I'm going to weigh in on Peter's side. The probability of getting to (0,4)
should be 0.51793.
There are two ways to get there. One requires (1,1) and (1,3) open. The
other requires (-1,1) and (-1,3) open. Both require (0,2) open.
The probability of (1,1) and (1,3) open is 0.49. (Same for the other
route.) So the probability of this part of each route being closed is
0.51. So the probability of both being closed is 0.51^2 = .2601, and the
probability of at least one of them being open is 1-.2601 = .7399.
Of course, in either case (0,2) must be open, so the final probability of
getting to (0,4) is .51793.
This generalizes to the probability of getting to (0,2n) being
(1-(1-p^n)^2)*p^(n-1), where p is the magic number. This is equivalent to
Peter's original formula, although a more compact writing of the formula
is (2-p^n)*p^(2n-1) or 2*p^(2n-1) - p^(3n-1).
If you need help convincing yourself your original statement
> Would 0.91 times 0.7 times 0.7 be correct? Yes, this is the answer
> to 'it can move there if either d2 or f2 is empty AND e3 is empty AND
> the corresponding square (d4 if d2, or f4 if f2) is empty'.

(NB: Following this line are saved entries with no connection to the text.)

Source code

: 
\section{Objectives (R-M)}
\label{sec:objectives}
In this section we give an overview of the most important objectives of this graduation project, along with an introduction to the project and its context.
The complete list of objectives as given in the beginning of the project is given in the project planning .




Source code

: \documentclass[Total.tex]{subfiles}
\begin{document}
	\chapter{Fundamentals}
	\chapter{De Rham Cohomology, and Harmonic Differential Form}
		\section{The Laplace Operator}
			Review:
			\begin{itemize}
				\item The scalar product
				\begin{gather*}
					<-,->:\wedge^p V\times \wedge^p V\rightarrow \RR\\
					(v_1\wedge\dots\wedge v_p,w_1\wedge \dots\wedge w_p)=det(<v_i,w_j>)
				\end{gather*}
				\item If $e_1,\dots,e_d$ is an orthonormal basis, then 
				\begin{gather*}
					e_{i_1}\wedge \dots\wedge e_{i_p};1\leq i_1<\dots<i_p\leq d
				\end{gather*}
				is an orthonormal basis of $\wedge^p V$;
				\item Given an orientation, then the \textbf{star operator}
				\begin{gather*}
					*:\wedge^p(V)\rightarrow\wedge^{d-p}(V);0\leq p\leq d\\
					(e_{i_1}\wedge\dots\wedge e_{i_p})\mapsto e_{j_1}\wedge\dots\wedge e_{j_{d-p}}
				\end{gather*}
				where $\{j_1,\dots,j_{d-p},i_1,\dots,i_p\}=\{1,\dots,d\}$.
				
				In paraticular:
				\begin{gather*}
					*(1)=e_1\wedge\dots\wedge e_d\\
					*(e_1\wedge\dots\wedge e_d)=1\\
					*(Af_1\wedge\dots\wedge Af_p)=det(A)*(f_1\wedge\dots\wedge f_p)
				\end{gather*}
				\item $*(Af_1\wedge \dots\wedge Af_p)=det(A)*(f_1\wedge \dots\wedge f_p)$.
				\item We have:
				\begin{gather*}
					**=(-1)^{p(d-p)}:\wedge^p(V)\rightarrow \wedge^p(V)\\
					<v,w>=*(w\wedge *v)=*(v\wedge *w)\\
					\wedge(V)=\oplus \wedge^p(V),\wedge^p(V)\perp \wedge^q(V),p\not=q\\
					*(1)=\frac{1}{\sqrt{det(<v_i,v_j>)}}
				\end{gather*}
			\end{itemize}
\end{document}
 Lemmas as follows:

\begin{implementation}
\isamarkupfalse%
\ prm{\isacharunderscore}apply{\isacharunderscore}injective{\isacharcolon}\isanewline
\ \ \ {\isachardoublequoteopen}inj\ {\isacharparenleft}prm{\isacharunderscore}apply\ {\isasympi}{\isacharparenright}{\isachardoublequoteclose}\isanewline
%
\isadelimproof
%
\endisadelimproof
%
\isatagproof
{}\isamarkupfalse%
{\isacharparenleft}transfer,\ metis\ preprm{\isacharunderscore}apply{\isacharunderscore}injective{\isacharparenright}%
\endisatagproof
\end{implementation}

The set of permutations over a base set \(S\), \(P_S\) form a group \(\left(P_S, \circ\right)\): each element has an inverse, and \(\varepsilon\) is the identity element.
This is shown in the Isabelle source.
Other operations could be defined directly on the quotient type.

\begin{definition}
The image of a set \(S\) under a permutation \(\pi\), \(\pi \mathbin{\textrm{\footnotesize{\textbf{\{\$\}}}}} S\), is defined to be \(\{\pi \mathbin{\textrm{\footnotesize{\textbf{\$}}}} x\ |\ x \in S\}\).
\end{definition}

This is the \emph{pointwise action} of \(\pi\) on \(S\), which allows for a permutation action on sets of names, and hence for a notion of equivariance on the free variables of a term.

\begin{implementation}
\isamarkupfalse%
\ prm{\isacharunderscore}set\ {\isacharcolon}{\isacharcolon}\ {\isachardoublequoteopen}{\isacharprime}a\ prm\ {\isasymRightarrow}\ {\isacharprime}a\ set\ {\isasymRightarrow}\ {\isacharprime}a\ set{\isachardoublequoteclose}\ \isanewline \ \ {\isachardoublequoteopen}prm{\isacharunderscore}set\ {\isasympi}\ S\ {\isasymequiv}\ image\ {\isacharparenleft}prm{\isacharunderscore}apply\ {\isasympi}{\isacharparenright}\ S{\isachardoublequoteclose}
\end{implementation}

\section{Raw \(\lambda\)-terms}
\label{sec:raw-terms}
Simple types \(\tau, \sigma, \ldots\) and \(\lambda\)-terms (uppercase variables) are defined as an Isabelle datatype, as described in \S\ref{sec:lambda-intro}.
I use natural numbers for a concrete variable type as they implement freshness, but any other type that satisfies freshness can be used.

is wrong, try thinking about it this way: suppose both d2 and f2 are
empty. Then the crooked bishop may pass through either d4 or f4 on its
way to e5. And the probability of being blocked on BOTH squares is 0.09,
not 0.3. So the difference between your calculation and the answer Peter
and I get lies entirely in the cases where d2 and f2 are both empty. In
these cases, it doesn't matter which square (d2 or f2) it passed through
to get to e3, so no binding decision about which path was taken has been
made yet. In fact, no such decision has to be made until the first d-file
or f-file blockade is encountered. Your method of calculation forces the
decision to be made at the very first step, even when both paths are
open.
Make any sense?